If smell is a bridge between our inner experience of food and the outer world, then parosmia is a barrier. Flavours of foods that were once regular parts of my grocery rotation suddenly became unrecognisable: chicken, eggs, onions, tomatoes, peaches, peppers, peanuts, hummus, herbs, mustard, melon, sourdough, sesame seeds, wine, beer, basil, bacon. And more. The food with the most offensive aroma of all was coffee. I survived off a diet of mostly mild foods: plain Greek yoghurt, blueberries, rice, flour tortillas, lettuce, cucumber, tinned tuna, and tea. In the hierarchy of pastries, I used to rank plain scones somewhere near the bottom; now they were an indulgent treat.
To my horror, I had become the very thing that I had long been critical of in others: a picky eater. I never realised before just how easy it is to glide through life when one has few food limitations. It’s just as the Canadian media theorist and social critic Marshall McLuhan explained: a pervasive environment is always beyond perception. “We don’t know who discovered water,” he said, “but it wasn’t a fish.” To an unfussy eater, the culinary environment is a lot like water to a fish – it isn’t noticeable until they’ve been beached.
Among the wreckage left in the wake of parosmia are disoriented relationships – not just with food, but with the environment, with others, and with one’s self. Even the outdoors became full of hazards.

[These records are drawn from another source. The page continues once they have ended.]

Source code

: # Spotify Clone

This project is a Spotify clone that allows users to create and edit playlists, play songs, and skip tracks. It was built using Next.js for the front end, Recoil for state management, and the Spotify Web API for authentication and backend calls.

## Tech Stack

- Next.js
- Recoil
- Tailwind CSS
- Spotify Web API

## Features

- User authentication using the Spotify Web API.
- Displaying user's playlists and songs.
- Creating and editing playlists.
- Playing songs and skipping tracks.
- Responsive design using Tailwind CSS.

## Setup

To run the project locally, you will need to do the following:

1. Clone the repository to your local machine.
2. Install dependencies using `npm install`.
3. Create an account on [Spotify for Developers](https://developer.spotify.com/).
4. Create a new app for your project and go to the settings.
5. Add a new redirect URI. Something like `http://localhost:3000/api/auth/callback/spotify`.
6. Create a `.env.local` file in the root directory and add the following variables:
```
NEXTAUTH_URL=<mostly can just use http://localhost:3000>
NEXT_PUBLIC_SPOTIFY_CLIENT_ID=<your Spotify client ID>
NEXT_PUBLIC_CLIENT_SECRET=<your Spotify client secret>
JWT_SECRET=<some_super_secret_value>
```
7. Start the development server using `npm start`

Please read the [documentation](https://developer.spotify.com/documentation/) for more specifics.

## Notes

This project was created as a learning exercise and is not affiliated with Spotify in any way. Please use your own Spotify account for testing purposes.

My daily runs through North London, once a much-needed outlet during early lockdowns, became an exercise in futility. I soon learned which particular streets and parts of the park had ‘the Covid smell’, but they were almost impossible to avoid. The experience left me envious of the people whose only COVID-19 symptom was losing their sense of smell. Having no sense of smell, I suspected, must be better than this.
As demoralising as the situation was, I knew that it was impossible to entirely avoid. So, I adapted and learned to live with it as best I could. In a year marked by restrictions on socialising, I still made efforts to join friends for takeaway or drinks in the park, social distancing rules permitting. But I largely stopped talking about parosmia to most people; my failed attempts to explain it never did it any justice anyway.

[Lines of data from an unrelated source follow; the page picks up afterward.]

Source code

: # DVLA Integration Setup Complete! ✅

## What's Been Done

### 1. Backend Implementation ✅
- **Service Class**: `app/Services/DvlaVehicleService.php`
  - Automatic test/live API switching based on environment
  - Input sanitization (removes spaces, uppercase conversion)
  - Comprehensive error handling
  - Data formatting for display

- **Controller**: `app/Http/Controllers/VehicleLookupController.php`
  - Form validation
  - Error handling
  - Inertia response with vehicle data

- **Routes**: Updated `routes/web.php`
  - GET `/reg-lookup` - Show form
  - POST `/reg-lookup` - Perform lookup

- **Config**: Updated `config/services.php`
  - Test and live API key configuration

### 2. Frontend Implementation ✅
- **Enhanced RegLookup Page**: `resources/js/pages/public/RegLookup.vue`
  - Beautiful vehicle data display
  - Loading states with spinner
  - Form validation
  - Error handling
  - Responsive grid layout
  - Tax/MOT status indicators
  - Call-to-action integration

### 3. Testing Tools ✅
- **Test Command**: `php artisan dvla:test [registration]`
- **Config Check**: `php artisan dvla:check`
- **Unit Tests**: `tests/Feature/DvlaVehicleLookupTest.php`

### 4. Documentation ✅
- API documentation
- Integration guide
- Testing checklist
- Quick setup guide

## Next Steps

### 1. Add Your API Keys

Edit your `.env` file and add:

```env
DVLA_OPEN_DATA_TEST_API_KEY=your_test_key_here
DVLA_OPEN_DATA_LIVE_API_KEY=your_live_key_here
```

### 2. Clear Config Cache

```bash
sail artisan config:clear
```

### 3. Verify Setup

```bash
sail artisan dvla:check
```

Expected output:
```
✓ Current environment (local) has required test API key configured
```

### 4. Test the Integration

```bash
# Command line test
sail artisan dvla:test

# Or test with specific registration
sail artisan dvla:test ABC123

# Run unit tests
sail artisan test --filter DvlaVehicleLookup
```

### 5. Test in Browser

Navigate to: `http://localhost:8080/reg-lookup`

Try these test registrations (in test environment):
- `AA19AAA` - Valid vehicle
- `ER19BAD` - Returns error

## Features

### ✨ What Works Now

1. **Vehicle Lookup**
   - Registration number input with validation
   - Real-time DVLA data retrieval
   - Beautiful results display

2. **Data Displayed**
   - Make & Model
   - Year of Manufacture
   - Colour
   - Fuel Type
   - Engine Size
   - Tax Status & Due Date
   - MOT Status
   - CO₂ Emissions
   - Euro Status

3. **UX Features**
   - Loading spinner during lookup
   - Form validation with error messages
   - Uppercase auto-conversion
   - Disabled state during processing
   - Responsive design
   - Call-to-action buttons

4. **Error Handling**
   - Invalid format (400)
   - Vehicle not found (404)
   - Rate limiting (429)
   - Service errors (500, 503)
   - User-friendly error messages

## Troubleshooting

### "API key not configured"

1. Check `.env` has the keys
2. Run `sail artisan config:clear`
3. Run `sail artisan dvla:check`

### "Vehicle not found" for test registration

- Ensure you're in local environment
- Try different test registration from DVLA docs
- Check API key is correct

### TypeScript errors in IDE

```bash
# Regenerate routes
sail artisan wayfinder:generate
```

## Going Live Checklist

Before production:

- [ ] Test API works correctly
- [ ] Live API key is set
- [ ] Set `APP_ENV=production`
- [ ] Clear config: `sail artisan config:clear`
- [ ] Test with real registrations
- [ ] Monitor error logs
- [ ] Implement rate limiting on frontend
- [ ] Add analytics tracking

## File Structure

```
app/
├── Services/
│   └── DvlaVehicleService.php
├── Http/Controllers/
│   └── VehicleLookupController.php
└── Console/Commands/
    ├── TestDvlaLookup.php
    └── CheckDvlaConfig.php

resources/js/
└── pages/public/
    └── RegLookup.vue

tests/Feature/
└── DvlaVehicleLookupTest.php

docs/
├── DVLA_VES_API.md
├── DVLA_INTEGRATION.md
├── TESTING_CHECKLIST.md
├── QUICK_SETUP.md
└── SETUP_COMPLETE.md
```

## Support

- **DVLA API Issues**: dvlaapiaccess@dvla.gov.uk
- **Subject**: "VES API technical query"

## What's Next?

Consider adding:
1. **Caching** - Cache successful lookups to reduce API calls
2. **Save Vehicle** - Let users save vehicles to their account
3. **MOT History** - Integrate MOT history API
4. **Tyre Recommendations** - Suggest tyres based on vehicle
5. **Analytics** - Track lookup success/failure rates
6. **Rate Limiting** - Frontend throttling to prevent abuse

It was late-2020 when I left London to be with family in New Brunswick on Canada’s Atlantic coast. After a two-week quarantine, I was invited by friends to dinner. This being Canada, the main ingredient in the homemade massaman curry was moose meat. It’s a gamey dish with rich ingredients and fragrant spices. And it tasted… normal. Great even. No ‘Covid smell’. No ‘Covid taste’. For fear of jinxing it, I celebrated this small victory quietly to myself.
Slowly, my sense of smell and taste began to normalise. I’m visited by parosmia’s ghost still today, but its prevalence and intensity have greatly diminished – sporadic reminders of living under its spectre for more than seven months. As if roused from a bad dream, my senses began to reawaken. Not just my sense of smell and taste, but my sense of self, too.
I’m tasting and smelling for the first time, for a second time.
[Note: This essay was runner-up for the New Philosopher Writers’ Award XXX ‘perception’.]